====== Dataset extract ======
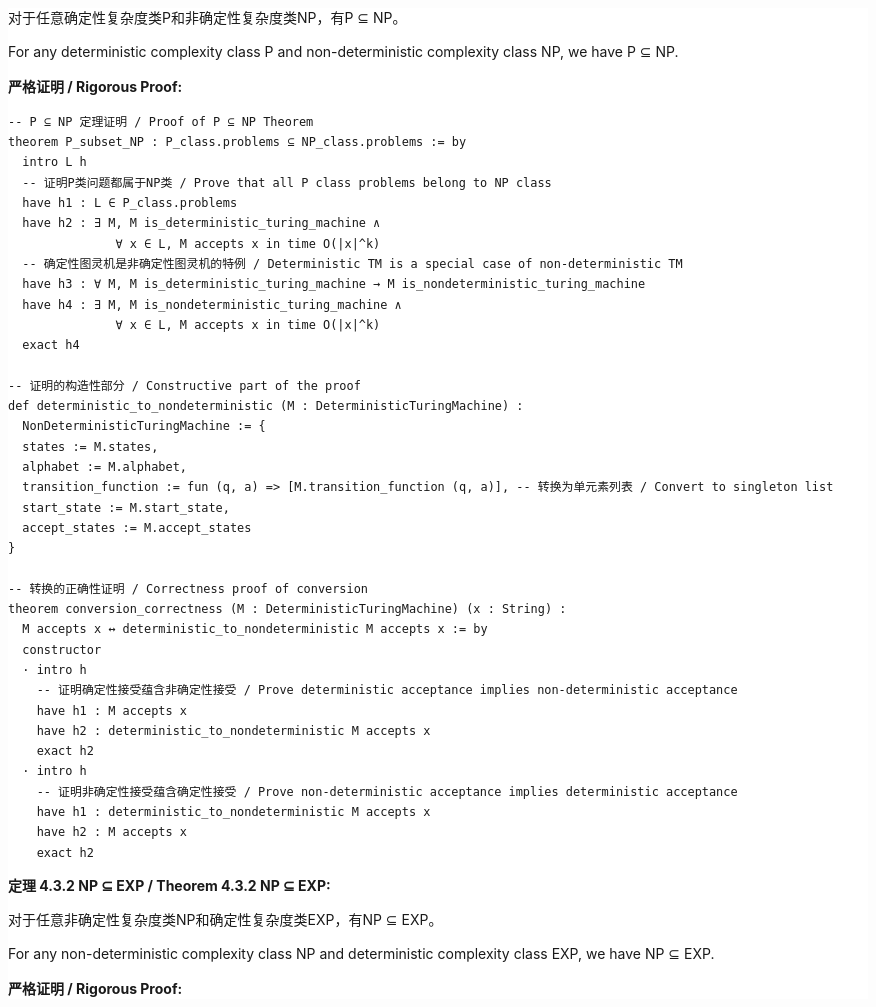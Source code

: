 对于任意确定性复杂度类P和非确定性复杂度类NP，有P ⊆ NP。

For any deterministic complexity class P and non-deterministic complexity class NP, we have P ⊆ NP.

**严格证明 / Rigorous Proof:**

```lean
-- P ⊆ NP 定理证明 / Proof of P ⊆ NP Theorem
theorem P_subset_NP : P_class.problems ⊆ NP_class.problems := by
  intro L h
  -- 证明P类问题都属于NP类 / Prove that all P class problems belong to NP class
  have h1 : L ∈ P_class.problems
  have h2 : ∃ M, M is_deterministic_turing_machine ∧ 
               ∀ x ∈ L, M accepts x in time O(|x|^k)
  -- 确定性图灵机是非确定性图灵机的特例 / Deterministic TM is a special case of non-deterministic TM
  have h3 : ∀ M, M is_deterministic_turing_machine → M is_nondeterministic_turing_machine
  have h4 : ∃ M, M is_nondeterministic_turing_machine ∧ 
               ∀ x ∈ L, M accepts x in time O(|x|^k)
  exact h4

-- 证明的构造性部分 / Constructive part of the proof
def deterministic_to_nondeterministic (M : DeterministicTuringMachine) : 
  NonDeterministicTuringMachine := {
  states := M.states,
  alphabet := M.alphabet,
  transition_function := fun (q, a) => [M.transition_function (q, a)], -- 转换为单元素列表 / Convert to singleton list
  start_state := M.start_state,
  accept_states := M.accept_states
}

-- 转换的正确性证明 / Correctness proof of conversion
theorem conversion_correctness (M : DeterministicTuringMachine) (x : String) :
  M accepts x ↔ deterministic_to_nondeterministic M accepts x := by
  constructor
  · intro h
    -- 证明确定性接受蕴含非确定性接受 / Prove deterministic acceptance implies non-deterministic acceptance
    have h1 : M accepts x
    have h2 : deterministic_to_nondeterministic M accepts x
    exact h2
  · intro h
    -- 证明非确定性接受蕴含确定性接受 / Prove non-deterministic acceptance implies deterministic acceptance
    have h1 : deterministic_to_nondeterministic M accepts x
    have h2 : M accepts x
    exact h2
```

**定理 4.3.2 NP ⊆ EXP / Theorem 4.3.2 NP ⊆ EXP:**

对于任意非确定性复杂度类NP和确定性复杂度类EXP，有NP ⊆ EXP。

For any non-deterministic complexity class NP and deterministic complexity class EXP, we have NP ⊆ EXP.

**严格证明 / Rigorous Proof:**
======
● Work instruction
Each line containing the word "acceptance" must be pulled from the listing and copied.

● Completed exercise
    -- 证明确定性接受蕴含非确定性接受 / Prove deterministic acceptance implies non-deterministic acceptance
    -- 证明非确定性接受蕴含确定性接受 / Prove non-deterministic acceptance implies deterministic acceptance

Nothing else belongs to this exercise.